### TASK REQUIREMENTS
All entries are to be transcribed exactly. Pictures are not part of the copy.

# # # # # # #

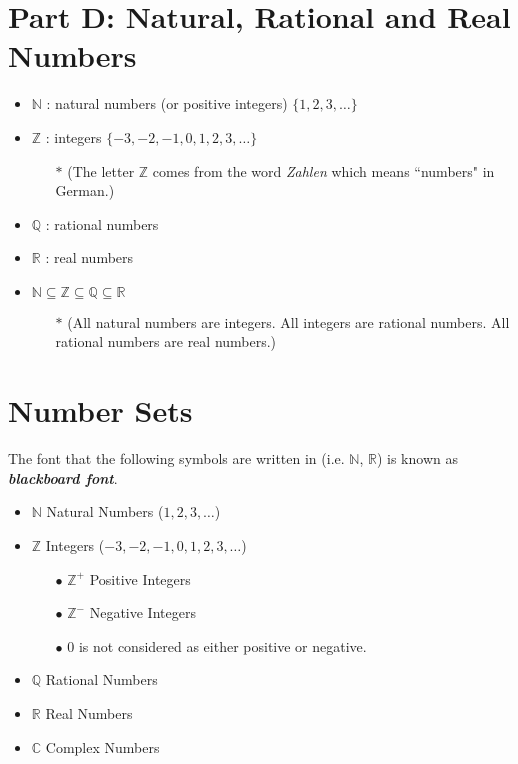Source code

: \documentclass[11pt,a4paper,titlepage,oneside,openany]{article}
\numberwithin{equation}{section}
\numberwithin{algorithm}{section}
\numberwithin{figure}{section}
\numberwithin{table}{section}
\newcommand{\mb}{\mathbb}
\begin{document}
\section*{Part D: Natural, Rational and Real Numbers}
\begin{framed}
	\begin{itemize}
		\item $\mb{N}$ : natural numbers (or positive integers) $\{1,2,3,\ldots\}$
		\item $\mb{Z}$ : integers $\{-3,-2,-1,0,1,2,3,\ldots\}$
		\begin{itemize}
			\item[$\ast$] (The letter $\mb{Z}$ comes from the word \emph{Zahlen} which means ``numbers" in German.)
		\end{itemize}
		\item $\mb{Q}$ : rational numbers
		\item $\mb{R}$ : real numbers
		\item $\mb{N} \subseteq \mb{Z } \subseteq \mb{Q} \subseteq \mb{R}$
		\begin{itemize}
			\item[$\ast$] (All natural numbers are integers. All integers are rational numbers. All rational numbers are real numbers.)
		\end{itemize}
	\end{itemize}
\end{framed}

\section*{Number Sets}
The font that the following symbols are written in (i.e. $\mathbb{N}$, $\mathbb{R}$) is known as \textit{\textbf{blackboard font}}.
\begin{itemize}
	\item $\mathbb{N}$ Natural Numbers ($1,2,3,\ldots$) 
	\item $\mathbb{Z}$ Integers ($-3,-2,-1,0,1,2,3, \ldots$)
	\begin{itemize}
		\item[$\bullet$] $\mathbb{Z}^{+}$ Positive Integers
		\item[$\bullet$] $\mathbb{Z}^{-}$ Negative Integers
		\item[$\bullet$] 0 is not considered as either positive or negative.
	\end{itemize}
	\item $\mathbb{Q}$ Rational Numbers
	\item $\mathbb{R}$ Real Numbers
	\item $\mathbb{C}$ Complex Numbers
\end{itemize}
\end{document}
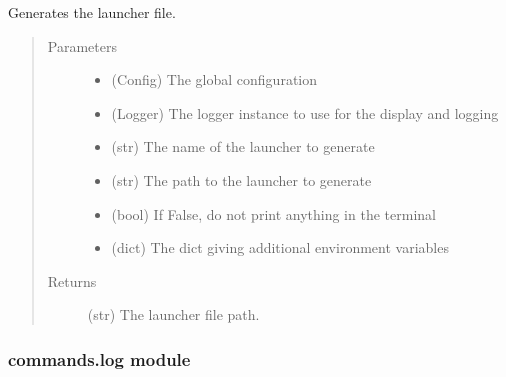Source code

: \documentclass[a4paper,10pt,english]{sphinxmanual}
\begin{document}

\begin{fulllineitems}
\label{\detokenize{apidoc_commands/commands:commands.launcher.generate_launch_file}}
Generates the launcher file.
\begin{quote}\begin{description}
\item[{Parameters}] \leavevmode\begin{itemize}
\item {} 
 \textendash{} (Config) The global configuration

\item {} 
 \textendash{} (Logger) 
The logger instance to use for the display and logging

\item {} 
 \textendash{} (str) The name of the launcher to generate

\item {} 
 \textendash{} (str) The path to the launcher to generate

\item {} 
 \textendash{} (bool) If False, do not print anything in the terminal

\item {} 
 \textendash{} (dict) 
The dict giving additional environment variables

\end{itemize}

\item[{Returns}] \leavevmode
(str) The launcher file path.

\end{description}\end{quote}

\end{fulllineitems}



\subsubsection{commands.log module}
\label{\detokenize{apidoc_commands/commands:commands-log-module}}\label{\detokenize{apidoc_commands/commands:module-commands.log}}
\end{document}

# # # # # # #

### EXERCISE RESULT
Source code

: \documentclass[11pt,a4paper,titlepage,oneside,openany]{article}
\numberwithin{equation}{section}
\numberwithin{algorithm}{section}
\numberwithin{figure}{section}
\numberwithin{table}{section}
\newcommand{\mb}{\mathbb}
\begin{document}
\section*{Part D: Natural, Rational and Real Numbers}
\begin{framed}
	\begin{itemize}
		\item $\mb{N}$ : natural numbers (or positive integers) $\{1,2,3,\ldots\}$
		\item $\mb{Z}$ : integers $\{-3,-2,-1,0,1,2,3,\ldots\}$
		\begin{itemize}
			\item[$\ast$] (The letter $\mb{Z}$ comes from the word \emph{Zahlen} which means ``numbers" in German.)
		\end{itemize}
		\item $\mb{Q}$ : rational numbers
		\item $\mb{R}$ : real numbers
		\item $\mb{N} \subseteq \mb{Z } \subseteq \mb{Q} \subseteq \mb{R}$
		\begin{itemize}
			\item[$\ast$] (All natural numbers are integers. All integers are rational numbers. All rational numbers are real numbers.)
		\end{itemize}
	\end{itemize}
\end{framed}

\section*{Number Sets}
The font that the following symbols are written in (i.e. $\mathbb{N}$, $\mathbb{R}$) is known as \textit{\textbf{blackboard font}}.
\begin{itemize}
	\item $\mathbb{N}$ Natural Numbers ($1,2,3,\ldots$) 
	\item $\mathbb{Z}$ Integers ($-3,-2,-1,0,1,2,3, \ldots$)
	\begin{itemize}
		\item[$\bullet$] $\mathbb{Z}^{+}$ Positive Integers
		\item[$\bullet$] $\mathbb{Z}^{-}$ Negative Integers
		\item[$\bullet$] 0 is not considered as either positive or negative.
	\end{itemize}
	\item $\mathbb{Q}$ Rational Numbers
	\item $\mathbb{R}$ Real Numbers
	\item $\mathbb{C}$ Complex Numbers
\end{itemize}
\end{document}
Source code

: \documentclass[a4paper,10pt,english]{sphinxmanual}
\begin{document}

\begin{fulllineitems}
\label{\detokenize{apidoc_commands/commands:commands.launcher.generate_launch_file}}
Generates the launcher file.
\begin{quote}\begin{description}
\item[{Parameters}] \leavevmode\begin{itemize}
\item {} 
 \textendash{} (Config) The global configuration

\item {} 
 \textendash{} (Logger) 
The logger instance to use for the display and logging

\item {} 
 \textendash{} (str) The name of the launcher to generate

\item {} 
 \textendash{} (str) The path to the launcher to generate

\item {} 
 \textendash{} (bool) If False, do not print anything in the terminal

\item {} 
 \textendash{} (dict) 
The dict giving additional environment variables

\end{itemize}

\item[{Returns}] \leavevmode
(str) The launcher file path.

\end{description}\end{quote}

\end{fulllineitems}



\subsubsection{commands.log module}
\label{\detokenize{apidoc_commands/commands:commands-log-module}}\label{\detokenize{apidoc_commands/commands:module-commands.log}}
\end{document}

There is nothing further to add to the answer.